After the Heat game, Tyson Chandler was asked what people learned about the Knicks on Thursday night. He said, "We're a deep team."

But there was something else: How well-conditioned the players are, which allowed them to jump out to a 85-67 lead with 3:05 to play in the third quarter.

"Our defense was solid in the third and fourth quarter, and then offensively," Mike Woodson said postgame. "I attribute a lot to our camp, guys, because we ran a lot in camp and our conditioning is right where we need to be from a conditioning standpoint. I thought that had a lot to do with our guys. They just didn't waver, they didn't get tired and they just kept pushing. When we got stops, we got the ball up the floor and we made plays."

Chandler said occasionally last season they didn't have enough manpower to put away teams in the second half. Since then, they've gone from negative-1.4 and plus-1.7 scoring margins in the third and fourth quarter, respectively, to plus-1.6 and plus-2.7 for those periods.

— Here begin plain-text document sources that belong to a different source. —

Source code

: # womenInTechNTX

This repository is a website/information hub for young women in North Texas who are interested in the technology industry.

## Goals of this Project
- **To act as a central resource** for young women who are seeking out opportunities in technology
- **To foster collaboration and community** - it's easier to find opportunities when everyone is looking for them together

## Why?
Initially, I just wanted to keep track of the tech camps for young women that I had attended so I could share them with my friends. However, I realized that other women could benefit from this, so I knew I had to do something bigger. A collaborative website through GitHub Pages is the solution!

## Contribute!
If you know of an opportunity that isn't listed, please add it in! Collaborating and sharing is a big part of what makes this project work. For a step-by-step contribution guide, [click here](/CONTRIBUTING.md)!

"That was the thing that we struggled with all last year, even when we had every player healthy, we still didn't have enough," he said. "Teams would wear us down in the fourth quarter and we would struggle. But now we've got guys that can come off the bench and contribute, and it really helps."

A phrase that Woodson used at the start of the season, "guys are in great shape" -- from Raymond Felton to Carmelo Anthony to Kurt Thomas -- has definitely proved to be accurate. During his exit interviews last spring, he provided his current players an offseason conditioning plan, and then during pre-training camp and in the early stages of actual camp, Woodson focused mostly on intense running. A couple of players felt the effects of it then, but now that hard work is paying off.

Their improved conditioning has enabled the Knicks to pick up the pace throughout every game, controlling the tempo on most nights. It's also prevented them from having too many drop-offs on defense. To rotate quickly and effectively, you can't be tired. Defense is mostly a mental game based on effort and energy, and when you're tired, it always affects how you make reads. As LeBron James said after the Knicks' loss, "We're more reactive now than proactive." In addition, the Knicks still have their legs under them late in games to hit shots.

All of these things were on display Thursday night.